● What you should do
Repeat the entries. Each one must match exactly.

● Data extracts
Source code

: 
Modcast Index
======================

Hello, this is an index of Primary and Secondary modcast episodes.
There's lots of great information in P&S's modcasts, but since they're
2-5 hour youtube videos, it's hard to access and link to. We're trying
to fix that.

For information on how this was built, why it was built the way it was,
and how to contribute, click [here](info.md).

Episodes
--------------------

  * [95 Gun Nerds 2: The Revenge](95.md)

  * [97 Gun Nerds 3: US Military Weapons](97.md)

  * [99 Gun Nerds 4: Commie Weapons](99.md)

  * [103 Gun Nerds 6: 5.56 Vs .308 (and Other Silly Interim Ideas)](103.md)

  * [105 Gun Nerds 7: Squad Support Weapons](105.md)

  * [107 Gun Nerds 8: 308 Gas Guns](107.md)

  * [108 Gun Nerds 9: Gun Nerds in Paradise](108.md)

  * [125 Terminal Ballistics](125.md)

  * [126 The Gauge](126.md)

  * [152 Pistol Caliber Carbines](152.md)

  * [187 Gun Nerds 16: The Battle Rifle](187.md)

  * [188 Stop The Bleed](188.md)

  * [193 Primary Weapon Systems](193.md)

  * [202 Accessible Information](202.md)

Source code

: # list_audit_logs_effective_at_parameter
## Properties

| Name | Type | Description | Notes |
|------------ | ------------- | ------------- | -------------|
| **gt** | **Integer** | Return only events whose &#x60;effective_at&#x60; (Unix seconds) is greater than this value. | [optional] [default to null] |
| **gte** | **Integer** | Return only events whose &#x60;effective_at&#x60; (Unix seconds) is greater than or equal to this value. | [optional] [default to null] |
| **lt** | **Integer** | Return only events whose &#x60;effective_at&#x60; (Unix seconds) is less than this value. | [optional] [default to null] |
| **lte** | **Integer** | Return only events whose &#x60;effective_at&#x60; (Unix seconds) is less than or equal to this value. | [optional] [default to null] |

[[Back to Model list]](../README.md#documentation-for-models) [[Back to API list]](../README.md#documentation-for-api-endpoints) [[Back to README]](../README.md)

● Task answer
Source code

: 
Modcast Index
======================

Hello, this is an index of Primary and Secondary modcast episodes.
There's lots of great information in P&S's modcasts, but since they're
2-5 hour youtube videos, it's hard to access and link to. We're trying
to fix that.

For information on how this was built, why it was built the way it was,
and how to contribute, click [here](info.md).

Episodes
--------------------

  * [95 Gun Nerds 2: The Revenge](95.md)

  * [97 Gun Nerds 3: US Military Weapons](97.md)

  * [99 Gun Nerds 4: Commie Weapons](99.md)

  * [103 Gun Nerds 6: 5.56 Vs .308 (and Other Silly Interim Ideas)](103.md)

  * [105 Gun Nerds 7: Squad Support Weapons](105.md)

  * [107 Gun Nerds 8: 308 Gas Guns](107.md)

  * [108 Gun Nerds 9: Gun Nerds in Paradise](108.md)

  * [125 Terminal Ballistics](125.md)

  * [126 The Gauge](126.md)

  * [152 Pistol Caliber Carbines](152.md)

  * [187 Gun Nerds 16: The Battle Rifle](187.md)

  * [188 Stop The Bleed](188.md)

  * [193 Primary Weapon Systems](193.md)

  * [202 Accessible Information](202.md)

Source code

: # list_audit_logs_effective_at_parameter
## Properties

| Name | Type | Description | Notes |
|------------ | ------------- | ------------- | -------------|
| **gt** | **Integer** | Return only events whose &#x60;effective_at&#x60; (Unix seconds) is greater than this value. | [optional] [default to null] |
| **gte** | **Integer** | Return only events whose &#x60;effective_at&#x60; (Unix seconds) is greater than or equal to this value. | [optional] [default to null] |
| **lt** | **Integer** | Return only events whose &#x60;effective_at&#x60; (Unix seconds) is less than this value. | [optional] [default to null] |
| **lte** | **Integer** | Return only events whose &#x60;effective_at&#x60; (Unix seconds) is less than or equal to this value. | [optional] [default to null] |

[[Back to Model list]](../README.md#documentation-for-models) [[Back to API list]](../README.md#documentation-for-api-endpoints) [[Back to README]](../README.md)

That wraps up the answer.